Yaklaşık 2 yıldır tutuklu olduğunu belirten sanık polis memuru Gültekin Şahin de mahkeme heyetinden tahliyesini istedi. Şahin "Olay sırasında 2 ayrı 50-60 kişilik grup birbiriyle kavga ediyordu. Bir grup karakol basmaya gidiyordu. Bu sırada polis havaya silahla ateş ediyor. Ben görevimi yaptım. Benim ne kastım olabilir ki? İddianame olası kasıt ile adam öldürmekten açılmıştır. Benim kimseye karşı bir kastım yoktur. Benim bu kadar süredir tutuklu yargılanmam için iddianamede delil de olması gerekir. Ancak bir delil söz konusu değildir. Benim olayda havaya doğru ateş ettiğim bellidir. Olay yerinde 11 el tabanca sesi duyulmasına rağmen 10 tane mermi bulunmuştur. Olaydan sonra zoraki teşhis yaptırılmıştır. Görme engelli mi?, işitme engelli mi? ne olduğu belli olmayan gizli tanığın beyanlarına itibar edilmektedir.

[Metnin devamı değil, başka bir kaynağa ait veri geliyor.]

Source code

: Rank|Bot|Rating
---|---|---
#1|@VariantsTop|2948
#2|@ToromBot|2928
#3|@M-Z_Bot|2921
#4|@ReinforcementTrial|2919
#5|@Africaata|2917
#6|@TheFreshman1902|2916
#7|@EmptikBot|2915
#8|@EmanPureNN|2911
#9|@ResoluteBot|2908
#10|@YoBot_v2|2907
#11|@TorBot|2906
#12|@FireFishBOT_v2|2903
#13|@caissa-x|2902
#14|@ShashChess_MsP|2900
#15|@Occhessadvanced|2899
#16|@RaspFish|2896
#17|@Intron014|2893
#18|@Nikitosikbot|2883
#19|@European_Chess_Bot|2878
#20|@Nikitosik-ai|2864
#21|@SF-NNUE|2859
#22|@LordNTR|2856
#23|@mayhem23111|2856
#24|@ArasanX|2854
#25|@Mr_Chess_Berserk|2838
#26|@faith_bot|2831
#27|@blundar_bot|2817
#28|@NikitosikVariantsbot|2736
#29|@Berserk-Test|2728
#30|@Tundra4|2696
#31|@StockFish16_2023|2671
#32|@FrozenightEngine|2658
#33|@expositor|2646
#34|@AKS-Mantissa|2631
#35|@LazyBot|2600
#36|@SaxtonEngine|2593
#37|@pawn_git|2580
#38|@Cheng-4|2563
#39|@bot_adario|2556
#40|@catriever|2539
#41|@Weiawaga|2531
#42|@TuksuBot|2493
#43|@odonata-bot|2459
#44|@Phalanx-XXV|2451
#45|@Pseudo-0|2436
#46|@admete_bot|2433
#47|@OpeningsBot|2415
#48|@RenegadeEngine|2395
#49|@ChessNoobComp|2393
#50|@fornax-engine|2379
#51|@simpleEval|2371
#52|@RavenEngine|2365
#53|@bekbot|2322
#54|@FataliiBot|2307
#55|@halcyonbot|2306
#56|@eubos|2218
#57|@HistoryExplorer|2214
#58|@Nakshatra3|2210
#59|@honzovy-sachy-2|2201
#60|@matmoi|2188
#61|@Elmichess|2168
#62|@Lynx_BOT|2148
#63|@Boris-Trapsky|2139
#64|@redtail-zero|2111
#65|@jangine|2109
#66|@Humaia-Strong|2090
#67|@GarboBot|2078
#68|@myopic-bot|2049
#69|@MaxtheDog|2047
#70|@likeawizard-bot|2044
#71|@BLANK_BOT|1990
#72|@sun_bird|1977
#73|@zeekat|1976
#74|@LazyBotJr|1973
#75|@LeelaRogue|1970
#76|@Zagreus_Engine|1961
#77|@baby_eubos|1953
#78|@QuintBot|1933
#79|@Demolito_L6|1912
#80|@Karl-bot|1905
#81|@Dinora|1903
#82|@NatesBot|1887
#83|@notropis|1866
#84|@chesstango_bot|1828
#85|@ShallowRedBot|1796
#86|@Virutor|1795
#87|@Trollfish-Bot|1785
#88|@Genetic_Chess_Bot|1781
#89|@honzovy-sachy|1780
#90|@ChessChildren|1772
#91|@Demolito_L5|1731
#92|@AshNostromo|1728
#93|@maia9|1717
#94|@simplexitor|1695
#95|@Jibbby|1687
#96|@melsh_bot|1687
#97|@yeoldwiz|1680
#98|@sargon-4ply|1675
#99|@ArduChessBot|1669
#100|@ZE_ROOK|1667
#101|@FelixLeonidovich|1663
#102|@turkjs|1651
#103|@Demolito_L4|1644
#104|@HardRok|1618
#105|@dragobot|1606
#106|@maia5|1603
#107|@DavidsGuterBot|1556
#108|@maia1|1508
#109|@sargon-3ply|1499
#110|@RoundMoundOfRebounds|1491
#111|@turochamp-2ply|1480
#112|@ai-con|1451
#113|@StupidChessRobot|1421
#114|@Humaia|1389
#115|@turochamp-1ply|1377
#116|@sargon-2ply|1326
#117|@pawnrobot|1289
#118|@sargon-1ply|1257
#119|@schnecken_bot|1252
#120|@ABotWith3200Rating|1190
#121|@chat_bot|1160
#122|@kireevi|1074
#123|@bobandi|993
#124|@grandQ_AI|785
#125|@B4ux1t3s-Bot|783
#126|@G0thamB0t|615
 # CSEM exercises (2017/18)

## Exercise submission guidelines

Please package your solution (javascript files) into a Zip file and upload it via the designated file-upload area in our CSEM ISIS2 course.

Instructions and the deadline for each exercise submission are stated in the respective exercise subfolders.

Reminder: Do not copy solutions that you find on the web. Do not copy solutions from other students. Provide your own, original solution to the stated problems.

Tahliyemi istiyorum" dedi.

Eskişehir 1'inci Ağır Ceza Mahkemesi heyeti, mahkeme savcısının dosya ile ilgili mütalaada bulunması için süre istemesi üzerine duruşmayı 24 Temmuz 2012 tarihine erteleyip, sanık polis memurunun tutukluluk halinin devamına karar verdi.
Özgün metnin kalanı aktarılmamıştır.